Si Airbus et Air France ont tous les deux eu la décence de ne pas verser de dividendes à leurs actionnaires, le patron d’Air France a défrayé la chronique lorsque le groupe a annoncé lui verser une prime de 800 000 euros au titre de l’année 2019.

Crédit : Tim Oun

Un moyen de transport inégalitaire

Il va donc sans dire que la filière aéronautique traverse une crise sans précédent, que l’Etat tente de juguler en investissant 15 milliards d’euros pour qu’elle soit « plus compétitive » et « plus décarbonée » en produisant l’« avion vert » de demain.

A nouveau, l’appareil étatique et productif fait donc le pari d’un solutionnisme technique qui a tout d’une quête chimérique hors-sol, ainsi que le décrit le rapport de BL Evolution.

Encore plus préoccupant, si le secteur aéronautique ne prévoit pas un retour à « l’anormal » avant 2024, il mise quand même pour retrouver sa croissance, avec le soutien de l’Etat, sur une augmentation du trafic aérien à travers des projets d’extension des aéroports.

Si l’article 34 du projet de loi Climat & Résilience, issus des travaux de la Convention Citoyenne pour le Climat, est censé réguler ces projets d’extension, il ne s’applique en réalité à aucun des dix projets existants, ainsi que le montre une analyse de Réseau Action Climat.
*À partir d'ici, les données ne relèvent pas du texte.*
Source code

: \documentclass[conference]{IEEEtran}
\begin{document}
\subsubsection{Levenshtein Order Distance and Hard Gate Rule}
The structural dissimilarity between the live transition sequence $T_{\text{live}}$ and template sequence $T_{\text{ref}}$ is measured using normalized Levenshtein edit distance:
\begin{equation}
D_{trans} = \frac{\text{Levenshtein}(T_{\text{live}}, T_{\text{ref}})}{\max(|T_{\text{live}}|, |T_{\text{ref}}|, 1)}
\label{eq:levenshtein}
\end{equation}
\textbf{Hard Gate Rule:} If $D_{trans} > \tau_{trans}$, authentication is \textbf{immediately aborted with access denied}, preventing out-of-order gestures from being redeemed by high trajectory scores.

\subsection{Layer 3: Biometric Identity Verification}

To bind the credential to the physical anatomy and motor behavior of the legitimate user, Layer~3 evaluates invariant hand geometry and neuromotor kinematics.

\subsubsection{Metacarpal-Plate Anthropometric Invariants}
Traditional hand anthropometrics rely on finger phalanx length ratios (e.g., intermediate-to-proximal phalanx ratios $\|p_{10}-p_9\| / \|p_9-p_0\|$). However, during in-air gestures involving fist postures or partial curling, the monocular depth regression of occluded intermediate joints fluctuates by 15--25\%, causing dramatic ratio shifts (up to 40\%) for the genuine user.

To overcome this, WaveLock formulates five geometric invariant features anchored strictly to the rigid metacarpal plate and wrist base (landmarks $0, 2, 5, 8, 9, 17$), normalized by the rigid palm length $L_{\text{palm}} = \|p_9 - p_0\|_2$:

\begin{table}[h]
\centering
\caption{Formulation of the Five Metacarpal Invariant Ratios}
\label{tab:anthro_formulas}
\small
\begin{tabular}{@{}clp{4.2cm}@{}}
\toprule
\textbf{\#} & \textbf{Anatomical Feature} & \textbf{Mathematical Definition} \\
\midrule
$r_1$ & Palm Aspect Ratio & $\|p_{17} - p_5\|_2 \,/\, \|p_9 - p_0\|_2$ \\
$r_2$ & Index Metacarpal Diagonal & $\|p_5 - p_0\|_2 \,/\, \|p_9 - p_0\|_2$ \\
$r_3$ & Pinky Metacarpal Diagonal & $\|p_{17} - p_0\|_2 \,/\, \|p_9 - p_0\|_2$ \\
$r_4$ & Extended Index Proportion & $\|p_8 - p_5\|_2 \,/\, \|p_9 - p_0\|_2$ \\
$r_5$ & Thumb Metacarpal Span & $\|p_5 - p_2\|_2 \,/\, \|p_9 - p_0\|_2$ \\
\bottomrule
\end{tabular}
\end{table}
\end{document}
En effet, cet article a été détourné de l’ambition première de la Convention Citoyenne pour le Climat car le gouvernement l’a limité aux projets nécessitant d’exproprier des acteurs privés pour l’acquisition de foncier, par le biais d’une déclaration d’utilité publique (DUP). Un scénario peu probable puisque les aéroports possèdent déjà des domaines très vastes.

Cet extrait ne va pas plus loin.